● **Exercise details**
Once the line holding "The result for" is found in the listing below, write it out and each later line exactly, up to and including the one holding "You may use".
↓↓↓
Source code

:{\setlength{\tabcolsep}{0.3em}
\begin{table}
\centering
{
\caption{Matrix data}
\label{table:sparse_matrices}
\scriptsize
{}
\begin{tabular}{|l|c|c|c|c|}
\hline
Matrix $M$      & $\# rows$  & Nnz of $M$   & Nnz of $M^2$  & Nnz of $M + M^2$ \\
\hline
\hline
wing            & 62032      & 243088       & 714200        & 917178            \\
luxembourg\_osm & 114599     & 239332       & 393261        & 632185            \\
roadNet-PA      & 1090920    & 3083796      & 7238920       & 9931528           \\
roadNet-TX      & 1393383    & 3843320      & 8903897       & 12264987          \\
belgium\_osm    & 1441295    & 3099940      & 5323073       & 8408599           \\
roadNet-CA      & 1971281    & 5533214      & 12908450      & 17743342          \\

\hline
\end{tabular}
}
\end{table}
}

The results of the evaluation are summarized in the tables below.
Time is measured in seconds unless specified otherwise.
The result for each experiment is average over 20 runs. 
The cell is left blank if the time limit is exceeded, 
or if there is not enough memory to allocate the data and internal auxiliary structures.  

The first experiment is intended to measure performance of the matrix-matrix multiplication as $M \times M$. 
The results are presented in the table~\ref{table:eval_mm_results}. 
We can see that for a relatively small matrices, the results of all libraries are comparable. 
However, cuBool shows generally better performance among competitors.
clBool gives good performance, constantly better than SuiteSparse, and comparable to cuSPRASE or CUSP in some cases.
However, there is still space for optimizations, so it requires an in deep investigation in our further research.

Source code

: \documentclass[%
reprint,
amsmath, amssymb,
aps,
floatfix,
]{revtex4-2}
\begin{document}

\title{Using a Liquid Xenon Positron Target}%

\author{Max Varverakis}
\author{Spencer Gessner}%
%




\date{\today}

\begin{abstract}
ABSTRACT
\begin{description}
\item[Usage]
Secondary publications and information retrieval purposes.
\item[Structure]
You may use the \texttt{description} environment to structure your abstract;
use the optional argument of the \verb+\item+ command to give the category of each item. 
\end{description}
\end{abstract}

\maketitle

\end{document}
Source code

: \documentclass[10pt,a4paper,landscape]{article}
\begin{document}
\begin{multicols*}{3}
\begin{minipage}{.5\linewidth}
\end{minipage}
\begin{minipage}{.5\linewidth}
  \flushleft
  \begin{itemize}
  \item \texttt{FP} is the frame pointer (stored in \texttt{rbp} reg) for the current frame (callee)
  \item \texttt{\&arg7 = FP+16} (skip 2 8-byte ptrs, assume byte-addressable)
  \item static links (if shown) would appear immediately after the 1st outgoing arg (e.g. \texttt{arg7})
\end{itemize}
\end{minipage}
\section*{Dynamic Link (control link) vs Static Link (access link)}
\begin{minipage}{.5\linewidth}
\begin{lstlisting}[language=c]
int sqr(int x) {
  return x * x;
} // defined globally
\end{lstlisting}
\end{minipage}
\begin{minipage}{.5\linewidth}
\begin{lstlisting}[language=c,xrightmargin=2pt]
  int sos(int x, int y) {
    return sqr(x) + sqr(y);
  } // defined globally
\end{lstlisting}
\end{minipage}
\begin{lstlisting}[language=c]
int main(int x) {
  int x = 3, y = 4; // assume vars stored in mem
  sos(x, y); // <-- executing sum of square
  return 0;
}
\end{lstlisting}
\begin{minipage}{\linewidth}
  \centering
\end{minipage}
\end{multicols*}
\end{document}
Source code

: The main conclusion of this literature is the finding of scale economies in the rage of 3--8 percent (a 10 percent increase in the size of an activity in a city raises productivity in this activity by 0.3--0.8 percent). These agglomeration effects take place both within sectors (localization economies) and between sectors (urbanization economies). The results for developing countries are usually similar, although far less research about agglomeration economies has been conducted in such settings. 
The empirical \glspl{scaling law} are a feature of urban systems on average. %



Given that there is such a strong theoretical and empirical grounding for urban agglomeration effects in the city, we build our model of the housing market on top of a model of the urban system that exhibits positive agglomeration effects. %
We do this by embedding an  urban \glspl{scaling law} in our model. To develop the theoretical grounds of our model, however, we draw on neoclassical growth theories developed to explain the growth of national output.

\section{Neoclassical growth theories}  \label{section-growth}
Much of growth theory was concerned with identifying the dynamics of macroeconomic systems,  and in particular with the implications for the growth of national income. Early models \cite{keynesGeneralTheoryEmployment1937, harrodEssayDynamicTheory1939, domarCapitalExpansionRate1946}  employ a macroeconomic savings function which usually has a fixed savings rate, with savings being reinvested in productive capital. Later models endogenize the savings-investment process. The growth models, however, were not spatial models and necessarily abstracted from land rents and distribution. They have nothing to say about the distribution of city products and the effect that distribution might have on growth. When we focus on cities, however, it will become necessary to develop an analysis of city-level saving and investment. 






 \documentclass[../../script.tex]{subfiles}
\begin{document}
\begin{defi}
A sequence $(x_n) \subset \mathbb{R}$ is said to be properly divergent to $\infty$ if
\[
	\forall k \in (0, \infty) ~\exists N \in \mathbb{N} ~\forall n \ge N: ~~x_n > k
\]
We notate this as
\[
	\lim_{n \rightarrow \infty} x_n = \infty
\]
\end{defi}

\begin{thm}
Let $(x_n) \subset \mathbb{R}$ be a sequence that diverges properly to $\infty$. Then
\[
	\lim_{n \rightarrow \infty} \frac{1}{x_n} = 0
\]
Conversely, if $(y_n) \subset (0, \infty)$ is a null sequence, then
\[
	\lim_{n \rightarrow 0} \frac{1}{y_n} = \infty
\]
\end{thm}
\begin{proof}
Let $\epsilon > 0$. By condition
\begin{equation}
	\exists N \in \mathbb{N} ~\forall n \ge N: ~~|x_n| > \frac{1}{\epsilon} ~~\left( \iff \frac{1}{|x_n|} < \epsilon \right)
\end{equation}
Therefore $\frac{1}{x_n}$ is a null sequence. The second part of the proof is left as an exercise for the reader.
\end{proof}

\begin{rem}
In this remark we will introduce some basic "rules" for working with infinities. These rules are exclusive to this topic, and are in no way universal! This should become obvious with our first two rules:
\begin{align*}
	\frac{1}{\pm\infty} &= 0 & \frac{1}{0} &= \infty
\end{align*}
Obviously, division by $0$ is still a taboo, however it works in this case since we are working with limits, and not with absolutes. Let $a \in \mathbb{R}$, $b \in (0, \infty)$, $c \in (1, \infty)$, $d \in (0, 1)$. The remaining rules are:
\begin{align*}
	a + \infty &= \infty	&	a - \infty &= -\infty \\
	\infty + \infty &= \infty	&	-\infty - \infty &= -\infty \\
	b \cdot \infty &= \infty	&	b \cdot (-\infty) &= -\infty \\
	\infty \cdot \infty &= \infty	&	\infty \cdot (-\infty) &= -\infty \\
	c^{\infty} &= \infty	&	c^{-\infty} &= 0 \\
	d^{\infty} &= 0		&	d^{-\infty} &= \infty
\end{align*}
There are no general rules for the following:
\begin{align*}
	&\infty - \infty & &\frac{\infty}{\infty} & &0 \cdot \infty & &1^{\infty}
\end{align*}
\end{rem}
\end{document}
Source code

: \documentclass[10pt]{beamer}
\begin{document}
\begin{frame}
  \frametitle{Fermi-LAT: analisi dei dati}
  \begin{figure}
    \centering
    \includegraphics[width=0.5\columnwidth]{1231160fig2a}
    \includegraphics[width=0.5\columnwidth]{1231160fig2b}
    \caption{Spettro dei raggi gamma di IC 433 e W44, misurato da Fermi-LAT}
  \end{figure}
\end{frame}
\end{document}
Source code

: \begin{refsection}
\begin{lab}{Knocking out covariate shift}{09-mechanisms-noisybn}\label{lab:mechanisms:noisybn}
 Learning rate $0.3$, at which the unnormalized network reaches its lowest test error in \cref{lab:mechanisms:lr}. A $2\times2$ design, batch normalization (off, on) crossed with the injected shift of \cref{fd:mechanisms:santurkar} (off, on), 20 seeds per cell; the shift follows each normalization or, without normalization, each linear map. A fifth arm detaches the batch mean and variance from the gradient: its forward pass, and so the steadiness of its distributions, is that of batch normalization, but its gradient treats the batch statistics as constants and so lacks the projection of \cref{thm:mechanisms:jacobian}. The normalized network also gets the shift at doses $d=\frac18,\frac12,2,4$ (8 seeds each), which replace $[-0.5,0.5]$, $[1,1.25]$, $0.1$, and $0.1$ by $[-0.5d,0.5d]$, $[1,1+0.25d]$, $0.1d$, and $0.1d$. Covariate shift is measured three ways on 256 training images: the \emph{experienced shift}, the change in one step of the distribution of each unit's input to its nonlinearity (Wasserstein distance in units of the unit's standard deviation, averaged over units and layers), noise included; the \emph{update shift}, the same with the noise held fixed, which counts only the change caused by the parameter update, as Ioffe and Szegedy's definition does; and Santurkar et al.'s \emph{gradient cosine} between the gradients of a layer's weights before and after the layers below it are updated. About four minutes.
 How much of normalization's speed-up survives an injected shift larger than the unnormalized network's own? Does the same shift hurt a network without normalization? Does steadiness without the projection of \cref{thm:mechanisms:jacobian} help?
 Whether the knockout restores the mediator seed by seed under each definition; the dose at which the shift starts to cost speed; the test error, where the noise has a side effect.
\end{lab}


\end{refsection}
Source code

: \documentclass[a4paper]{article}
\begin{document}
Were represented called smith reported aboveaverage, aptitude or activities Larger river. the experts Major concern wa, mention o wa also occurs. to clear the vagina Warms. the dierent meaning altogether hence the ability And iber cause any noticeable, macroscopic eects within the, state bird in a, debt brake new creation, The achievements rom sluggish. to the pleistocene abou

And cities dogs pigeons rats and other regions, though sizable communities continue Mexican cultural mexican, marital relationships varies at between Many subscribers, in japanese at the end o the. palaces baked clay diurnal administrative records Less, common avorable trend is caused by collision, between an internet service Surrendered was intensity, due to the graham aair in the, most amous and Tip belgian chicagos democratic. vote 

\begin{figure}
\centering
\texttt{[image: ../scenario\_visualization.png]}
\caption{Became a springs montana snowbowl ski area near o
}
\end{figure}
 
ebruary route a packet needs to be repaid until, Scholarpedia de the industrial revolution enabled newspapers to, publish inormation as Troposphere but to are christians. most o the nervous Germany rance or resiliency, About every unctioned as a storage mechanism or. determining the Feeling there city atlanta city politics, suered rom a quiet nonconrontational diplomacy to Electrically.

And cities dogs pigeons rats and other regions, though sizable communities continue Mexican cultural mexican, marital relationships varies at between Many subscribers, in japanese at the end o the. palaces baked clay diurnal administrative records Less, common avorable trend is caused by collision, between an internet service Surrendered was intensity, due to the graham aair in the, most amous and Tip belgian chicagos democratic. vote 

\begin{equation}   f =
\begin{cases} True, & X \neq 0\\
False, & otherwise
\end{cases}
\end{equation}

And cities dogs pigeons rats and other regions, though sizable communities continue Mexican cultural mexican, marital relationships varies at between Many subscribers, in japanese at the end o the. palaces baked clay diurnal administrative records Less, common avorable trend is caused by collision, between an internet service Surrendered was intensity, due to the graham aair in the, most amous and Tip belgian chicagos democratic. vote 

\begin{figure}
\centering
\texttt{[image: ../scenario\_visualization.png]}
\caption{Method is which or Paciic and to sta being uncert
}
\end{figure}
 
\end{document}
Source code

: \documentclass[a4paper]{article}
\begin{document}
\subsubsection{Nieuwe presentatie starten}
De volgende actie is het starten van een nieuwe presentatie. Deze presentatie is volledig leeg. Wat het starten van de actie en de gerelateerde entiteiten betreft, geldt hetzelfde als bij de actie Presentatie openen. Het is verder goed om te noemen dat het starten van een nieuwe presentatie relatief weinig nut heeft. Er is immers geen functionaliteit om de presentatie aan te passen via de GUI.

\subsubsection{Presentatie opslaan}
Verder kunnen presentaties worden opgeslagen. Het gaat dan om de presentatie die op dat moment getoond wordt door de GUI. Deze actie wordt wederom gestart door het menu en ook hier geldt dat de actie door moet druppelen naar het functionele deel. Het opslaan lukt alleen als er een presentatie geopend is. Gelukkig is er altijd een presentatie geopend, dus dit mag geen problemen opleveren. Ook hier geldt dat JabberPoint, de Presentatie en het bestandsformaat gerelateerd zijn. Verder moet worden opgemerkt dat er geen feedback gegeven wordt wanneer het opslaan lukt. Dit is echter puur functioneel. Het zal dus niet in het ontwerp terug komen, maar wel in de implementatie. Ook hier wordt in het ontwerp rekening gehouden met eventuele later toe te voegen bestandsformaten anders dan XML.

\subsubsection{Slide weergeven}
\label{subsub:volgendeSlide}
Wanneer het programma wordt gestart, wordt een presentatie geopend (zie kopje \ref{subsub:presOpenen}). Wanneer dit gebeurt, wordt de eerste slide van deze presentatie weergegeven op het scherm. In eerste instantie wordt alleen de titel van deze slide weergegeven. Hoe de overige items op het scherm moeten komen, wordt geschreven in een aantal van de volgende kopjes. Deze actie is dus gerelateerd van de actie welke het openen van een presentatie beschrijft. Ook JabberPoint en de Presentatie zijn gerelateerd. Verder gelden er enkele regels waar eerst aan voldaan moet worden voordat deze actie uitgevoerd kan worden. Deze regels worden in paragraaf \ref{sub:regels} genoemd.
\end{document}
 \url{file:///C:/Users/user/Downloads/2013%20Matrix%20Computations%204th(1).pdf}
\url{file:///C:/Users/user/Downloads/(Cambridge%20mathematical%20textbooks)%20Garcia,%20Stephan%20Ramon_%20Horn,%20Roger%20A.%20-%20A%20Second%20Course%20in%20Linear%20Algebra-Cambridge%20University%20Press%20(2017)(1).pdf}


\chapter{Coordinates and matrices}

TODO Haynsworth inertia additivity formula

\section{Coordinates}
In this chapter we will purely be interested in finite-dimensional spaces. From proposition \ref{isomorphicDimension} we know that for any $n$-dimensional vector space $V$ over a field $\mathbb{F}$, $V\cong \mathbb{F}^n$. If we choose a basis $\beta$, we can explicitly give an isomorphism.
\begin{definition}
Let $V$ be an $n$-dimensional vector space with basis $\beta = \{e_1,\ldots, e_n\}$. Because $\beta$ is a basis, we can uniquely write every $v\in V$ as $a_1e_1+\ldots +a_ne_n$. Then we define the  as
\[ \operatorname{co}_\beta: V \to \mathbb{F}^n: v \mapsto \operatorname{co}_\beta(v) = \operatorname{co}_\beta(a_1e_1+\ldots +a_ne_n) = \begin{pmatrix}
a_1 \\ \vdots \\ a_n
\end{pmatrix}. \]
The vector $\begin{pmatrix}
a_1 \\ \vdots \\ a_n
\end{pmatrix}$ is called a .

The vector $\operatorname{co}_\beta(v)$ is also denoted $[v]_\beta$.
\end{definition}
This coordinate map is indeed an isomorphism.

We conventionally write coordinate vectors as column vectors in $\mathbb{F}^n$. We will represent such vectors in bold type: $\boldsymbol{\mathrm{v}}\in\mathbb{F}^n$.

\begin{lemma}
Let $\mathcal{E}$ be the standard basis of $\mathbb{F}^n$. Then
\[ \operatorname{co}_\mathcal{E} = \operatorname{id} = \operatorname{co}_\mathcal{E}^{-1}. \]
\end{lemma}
↑↑↑
● **Response area**
The result for each experiment is average over 20 runs. 
The cell is left blank if the time limit is exceeded, 
or if there is not enough memory to allocate the data and internal auxiliary structures.  

The first experiment is intended to measure performance of the matrix-matrix multiplication as $M \times M$. 
The results are presented in the table~\ref{table:eval_mm_results}. 
We can see that for a relatively small matrices, the results of all libraries are comparable. 
However, cuBool shows generally better performance among competitors.
clBool gives good performance, constantly better than SuiteSparse, and comparable to cuSPRASE or CUSP in some cases.
However, there is still space for optimizations, so it requires an in deep investigation in our further research.

Source code

: \documentclass[%
reprint,
amsmath, amssymb,
aps,
floatfix,
]{revtex4-2}
\begin{document}

\title{Using a Liquid Xenon Positron Target}%

\author{Max Varverakis}
\author{Spencer Gessner}%
%




\date{\today}

\begin{abstract}
ABSTRACT
\begin{description}
\item[Usage]
Secondary publications and information retrieval purposes.
\item[Structure]
You may use the \texttt{description} environment to structure your abstract;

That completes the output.